In California it was provided by statute— not outright that contract liens should not be impaired as here — but that different liens should have priority according to the time of their creation, “other things being equal.” In refusing to give a laborer’s lien priority under this statute over a pre-existing chattel mortgage on a crop, the Supreme Court of California said:

“The chattel mortgagee gave full value for her right of lien, and was first in point of time. She notified all the world of her rights, and warned the world to deal with the property at their peril. She made a contract expressly authorized by the law, and did all that the law demanded of her in order to preserve the fruits of her contract. No court of equity can suggest a single defect in her conduct.
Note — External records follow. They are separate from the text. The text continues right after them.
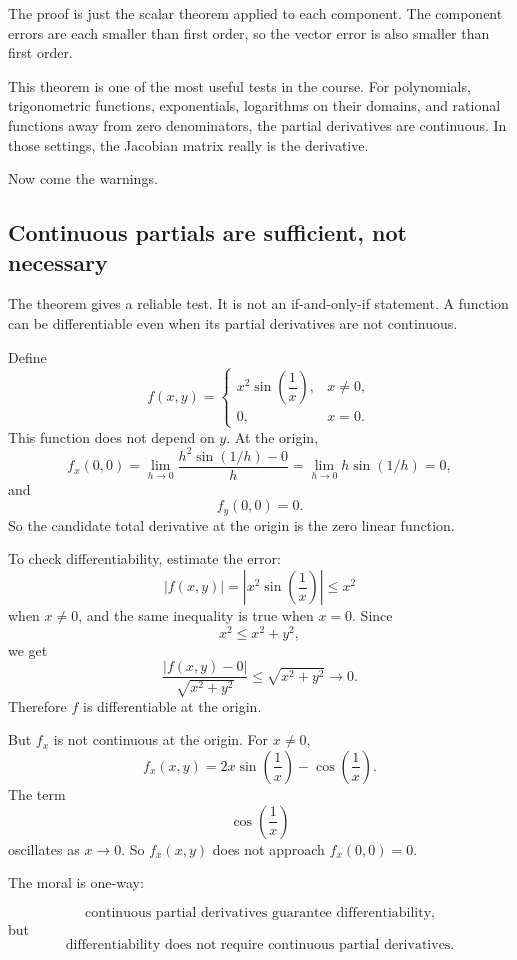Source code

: The proof is just the scalar theorem applied to each component.  The component
errors are each smaller than first order, so the vector error is also smaller than first
order.

This theorem is one of the most useful tests in the course.  For polynomials,
trigonometric functions, exponentials, logarithms on their domains, and rational
functions away from zero denominators, the partial derivatives are continuous.  In those
settings, the Jacobian matrix really is the derivative.

Now come the warnings.

\subsection{Continuous partials are sufficient, not necessary}

The theorem gives a reliable test.  It is not an if-and-only-if statement.  A function can
be differentiable even when its partial derivatives are not continuous.

Define
\[
    f(x,y)=
    \begin{cases}
    x^2\sin\left(\dfrac1x\right), & x\ne0,\\[2mm]
    0, & x=0.
    \end{cases}
\]
This function does not depend on \(y\).  At the origin,
\[
    f_x(0,0)
    =
    \lim_{h\to0}
    \frac{h^2\sin(1/h)-0}{h}
    =
    \lim_{h\to0}h\sin(1/h)
    =
    0,
\]
and
\[
    f_y(0,0)=0.
\]
So the candidate total derivative at the origin is the zero linear function.

To check differentiability, estimate the error:
\[
    |f(x,y)|
    =
    \left|x^2\sin\left(\frac1x\right)\right|
    \le x^2
\]
when \(x\ne0\), and the same inequality is true when \(x=0\).  Since
\[
    x^2\le x^2+y^2,
\]
we get
\[
    \frac{|f(x,y)-0|}{\sqrt{x^2+y^2}}
    \le
    \sqrt{x^2+y^2}
    \to0.
\]
Therefore \(f\) is differentiable at the origin.

But \(f_x\) is not continuous at the origin.  For \(x\ne0\),
\[
    f_x(x,y)=
    2x\sin\left(\frac1x\right)
    -
    \cos\left(\frac1x\right).
\]
The term
\[
    \cos\left(\frac1x\right)
\]
oscillates as \(x\to0\).  So \(f_x(x,y)\) does not approach \(f_x(0,0)=0\).

The moral is one-way:

\[
    \text{continuous partial derivatives guarantee differentiability,}
\]
but
\[
    \text{differentiability does not require continuous partial derivatives.}
\]

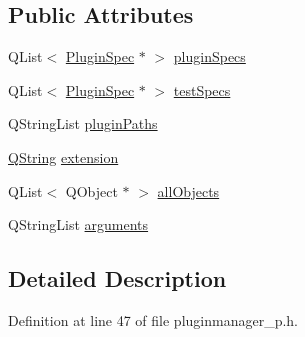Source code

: \subsection*{\-Public \-Attributes}
\begin{DoxyCompactItemize}
\item 
\-Q\-List$<$ \hyperlink{class_extension_system_1_1_plugin_spec}{\-Plugin\-Spec} $\ast$ $>$ \hyperlink{class_extension_system_1_1_internal_1_1_plugin_manager_private_a1654aed9c8c9d015cc3ef398f405613e}{plugin\-Specs}
\item 
\-Q\-List$<$ \hyperlink{class_extension_system_1_1_plugin_spec}{\-Plugin\-Spec} $\ast$ $>$ \hyperlink{class_extension_system_1_1_internal_1_1_plugin_manager_private_a25ce55fe8bc3538c6fe2c5ac18be1f66}{test\-Specs}
\item 
\-Q\-String\-List \hyperlink{class_extension_system_1_1_internal_1_1_plugin_manager_private_aab8385c194dea0ca7100ace14cd9ce29}{plugin\-Paths}
\item 
\hyperlink{group___u_a_v_objects_plugin_gab9d252f49c333c94a72f97ce3105a32d}{\-Q\-String} \hyperlink{class_extension_system_1_1_internal_1_1_plugin_manager_private_ac92959afcbee3882ac4df6bf9d00d6b2}{extension}
\item 
\-Q\-List$<$ \-Q\-Object $\ast$ $>$ \hyperlink{class_extension_system_1_1_internal_1_1_plugin_manager_private_a33d08f94e70bb4ecf53a00ed840f02a1}{all\-Objects}
\item 
\-Q\-String\-List \hyperlink{class_extension_system_1_1_internal_1_1_plugin_manager_private_ae4cd1bb87340f771e64431172280191c}{arguments}
\end{DoxyCompactItemize}


\subsection{\-Detailed \-Description}


\-Definition at line 47 of file pluginmanager\-\_\-p.\-h.



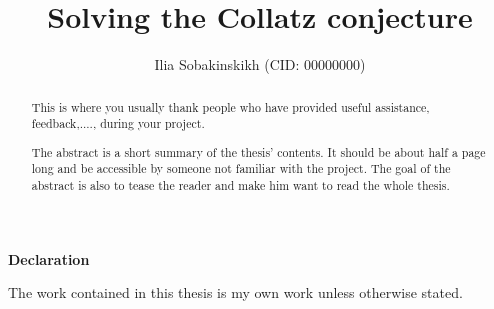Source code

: \documentclass[a4paper, twoside]{report}
\title{Solving the Collatz conjecture}
\author{Ilia Sobakinskikh  (CID: 00000000)}
\theoremstyle{definition}
\newtheorem{remark}[theorem]{Remark}
\numberwithin{equation}{section}
\begin{document}


\mbox{}\newline\vspace{10mm} \mbox{}\LARGE
%
{\bf Declaration} \normalsize \vspace{5mm}

The work contained in this thesis is my own work unless otherwise stated.

\newpage

\renewcommand{\abstractname}{Acknowledgements}
\begin{abstract}
    This is where you usually thank people who have provided useful assistance, feedback,...., during your project.
\end{abstract}

\newpage

\renewcommand{\abstractname}{Abstract}
\begin{abstract}
    The abstract is a short summary of the thesis' contents.
    It should be about half a page long and be accessible by someone not familiar with the project.
    The goal of the abstract is also to tease the reader and make him want to read the whole thesis.
\end{abstract}

\tableofcontents
\listoffigures
\listoftables










\end{document}
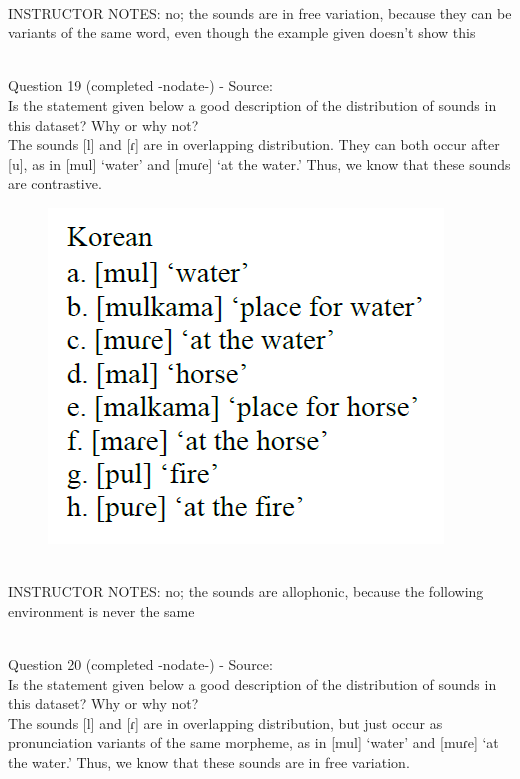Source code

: \documentclass[12pt]{article}
\begin{document}
~\\
INSTRUCTOR NOTES: no; the sounds are in free variation, because they can be variants of the same word, even though the example given doesn't show this


~\\

{\large Question 19} (completed -nodate-) - Source: \\

Is the statement given below a good description of the distribution of sounds in this dataset? Why or why not?\\

The sounds {[l]} and {[ɾ]} are in overlapping distribution. They can both occur after {[u]}, as in {[mul]} ‘water’ and {[muɾe]} ‘at the water.’ Thus, we know that these sounds are contrastive.

\begin{figure}[H]
\includegraphics{../images/korean.png}
\end{figure}

~\\
INSTRUCTOR NOTES: no; the sounds are allophonic, because the following environment is never the same


~\\

{\large Question 20} (completed -nodate-) - Source: \\

Is the statement given below a good description of the distribution of sounds in this dataset? Why or why not?\\

The sounds {[l]} and {[ɾ]} are in overlapping distribution, but just occur as pronunciation variants of the same morpheme, as in {[mul]} ‘water’ and {[muɾe]} ‘at the water.’ Thus, we know that these sounds are in free variation.
\end{document}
Upon the other hand, this appellant, with full knowledge of the existence of the chattel mortgage, contracted to harvest the crop. He did this voluntarily, and if he suffers loss by such conduct it is his own fault. It was a matter of choice upon his part to do the work, and he assumed the risk of losing his hire when he entered into the contract.” Wilson v. Donaldson, 121 Cal. 8, 10, 53 Pac. 405, 43 L. R. A. 525, 66 Am. St. Rep. 18, 19.

While reasons can be assigned which might have induced the Legislature to give employés’ liens priority over other existing liens, there are equally cogent reasons to sustain the failure to do so. Thus in a case like this, save that there the laborer’s claim was stronger than here because for labor in repairing the property sought to be subjected to the laborer’s lien, the Supreme Court of Michigan said:

“The mortgage was on file, and defendants were therefore affected with notice. On general principles it would seem that the lien so carefully reserved by the vendor, the person furnishing the entire original machine, ought to have priority over the subsequent repairers. The engine itself included all the labor and all the material necessary for its production, and when the plaintiff sold it he virtually furnished to his vendees that labor and those materials and preserved an express lien. The repairers did less. Their expenditure was comparatively small, and they acted in making it under circumstances which charged them with notice of the plaintiff’s prior lien. Why should their claim be preferred?” Denison v. Shuler, 47 Mich. 598, 601, 11 N. W. 402, 41 Am. Rep. 735.

The final conclusion of the Michigan Supreme Court was the same as that we have announced, and it was embodied in the sentence:

“Had it been intended that the kind of lien in question should operate retrospectively and. override prior securities executed to secure purchase money, it is not to be supposed that the Legislature would have left the purpose in any doubt.” 47 Mich. 603, 111 N. W. 403, 41 Am. Rep. 736.

The effect of our decision is to subject to the employés’ lien the property created by or necessarily connected with the performance of his labor, as that property stood at the time of his employment. But we decline in the absence of clear language requiring it, as have most of the courts of last resort in the United States, to extend the employé’s lien so as to attach to, and diminish or destroy, the interest or right of an innocent lienholder, which had vested prior to the employment, and of which the employé was chargeable with notice. Note L. R. A. 19180, 1024; note L. R. A. 1915D, 1154; Wilson v. Donaldson, 121 Cal. 8, 53 Pac. 405, 43 L. R. A. 525, 66 Am. St. Rep. 18.